离婚前后(66)
夏庭晚看着张雪乔,他的胸口里压抑着海啸一般激荡的情绪,可是越这样,他的神情却越平静:“所以上次你才把苏言叫过来咄咄逼人地追问他。你是想知道他是不是出轨了,对吧?因为只要他婚内出轨了,你就会翻出协议,跟他要钱,是不是?”
“庭晚,我这也是为了你啊。”
张雪乔有些焦急地回答道,她把烟掐灭在杯子里,似乎陷入了痛苦的回忆中,低声说:“庭晚,我知道你会怎么想我。真的,我是个不称职的妈妈,我自己也知道,但我实在不想再过和你爸爸在一起的那种日子了,穷、每天挨打、每天看人的白眼,我受不了啊。我这一辈子太苦了,我就是想过好日子,真正的好日子。我从你爸那儿逃走之后,是你叔叔给了我一个女人应该有的那种养尊处优的生活啊,还大度地收养了你,这一切都要有钱才行啊。你真的不懂钱有多么重要……妈妈老了,越来越依赖你继父,也越来越怕没钱。但你还年轻,听妈妈的话,你还攥着苏言的心呢,别把自己的好生活给这么放走了,去求他回来吧,好不好?”

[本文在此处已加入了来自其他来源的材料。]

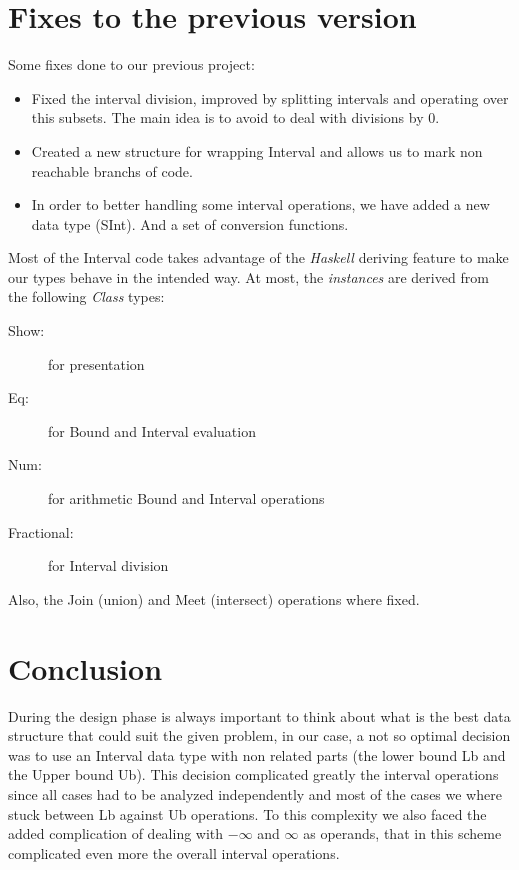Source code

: \documentclass{article}
\begin{document}
\section{Fixes to the previous version}
Some fixes done to our previous project:

\begin{itemize}
  \item  Fixed the interval division, improved by splitting intervals and operating over this subsets. The main idea is to avoid to deal with divisions by 0.

  \item  Created a new structure for wrapping Interval and allows us to mark non reachable branchs of code.
  \item  In order to better handling some interval operations, we have added a new data type (SInt). And a set of conversion functions.
\end{itemize}

Most of the Interval code takes advantage of the \emph{Haskell} deriving feature to make our types behave in the intended way. At most, the \emph{instances} are derived from the following \emph{Class} types:

\begin{description}
  \item[Show:] for presentation
  \item[Eq:] for Bound and Interval evaluation
  \item[Num:] for arithmetic Bound and Interval operations
  \item[Fractional:] for Interval division

\end{description}
  
Also, the Join (union) and Meet (intersect) operations where fixed.


\section{Conclusion}

During the design phase is always important to think about what is the best data structure that could suit the given problem, in our case, a not so optimal decision was to use an Interval data type with non related parts (the lower bound Lb and the Upper bound Ub). This decision complicated greatly the interval operations since all cases had to be analyzed independently and most of the cases we where stuck between Lb against Ub operations. To this complexity we also faced the added complication of dealing with $-\infty$  and $\infty$ as operands, that in this scheme complicated even more the overall interval operations.
\end{document}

夏庭晚的神情竟然出奇的克制和冷静,他并没有反驳一字半句,直到认真地听完了张雪乔说的每一个字之后,才慢慢地开口道:“协议的事——我是说赠与财产的那份协议,既然已经和平离婚了,我会和苏言共同把它废除。苏言不欠我、也不欠你,那些钱更和你无关。在这之后,我也不会再来找你要钱。房子是你合法拥有的,我不再多问。但是你和楚天澜的两辆林肯是我名下的,我明天会请助理来处理掉。其他的,这些年这栋宅子里所有佣人、保安还有司机的工资,我会列给你,请你和楚天澜一个月之内都还给我。”
张雪乔惊诧地抬起头,嘴唇颤了一下,却没开口。
“这应该是我最后一次来这个家了,除了钱的事情,我没什么别的好说。”
夏庭晚说完,站起身一步步往外走去。
张雪乔似乎是受到了惊吓,跟着他踉踉跄跄地一路走到了豪宅外面的门廊,却什么都说不出来。
夏庭晚推门之前,回头看了一眼张雪乔。
他的眼神复杂,很轻地唤了一声:“妈……”
妈,你爱过我吗?
后半句话,他终究没有问出口。
在那一刻,他想,他真的不在乎了。
夏庭晚摇了摇头,他披上大衣用力推开门,大步走了出去。
……
直到坐在赵南殊的车上时,夏庭晚眼里的泪水才终于克制不住流了下来。
赵南殊吓了一跳,一边开车一边偷偷观察夏庭晚,什么都不敢说。
夏庭晚看着车窗外。
夜色中,今冬第一场雪悄然飘落了。
他把车窗摇开了一个缝,凛冽的寒风将一片细小的雪花吹拂进来,轻轻地落到了他的脸上。
在那一瞬间,雪花悄悄地融化在他的肌肤上。
冰冷又温柔。
夏庭晚仰起头笑了。
他的唇角微微翘了起来,伴随着逐渐在脸上绽放的笑容,泪水愈发肆意地流淌下来,可是眼神却越发明亮。
他的一生,始终在渴望亲情。
哪怕他已经长大成人多年,在刻骨的恨意和畏惧背后,他也仍无数次可耻地梦到过夏仲予和张雪乔牵着他的手,与他一同走过柳絮飘落的春日街道。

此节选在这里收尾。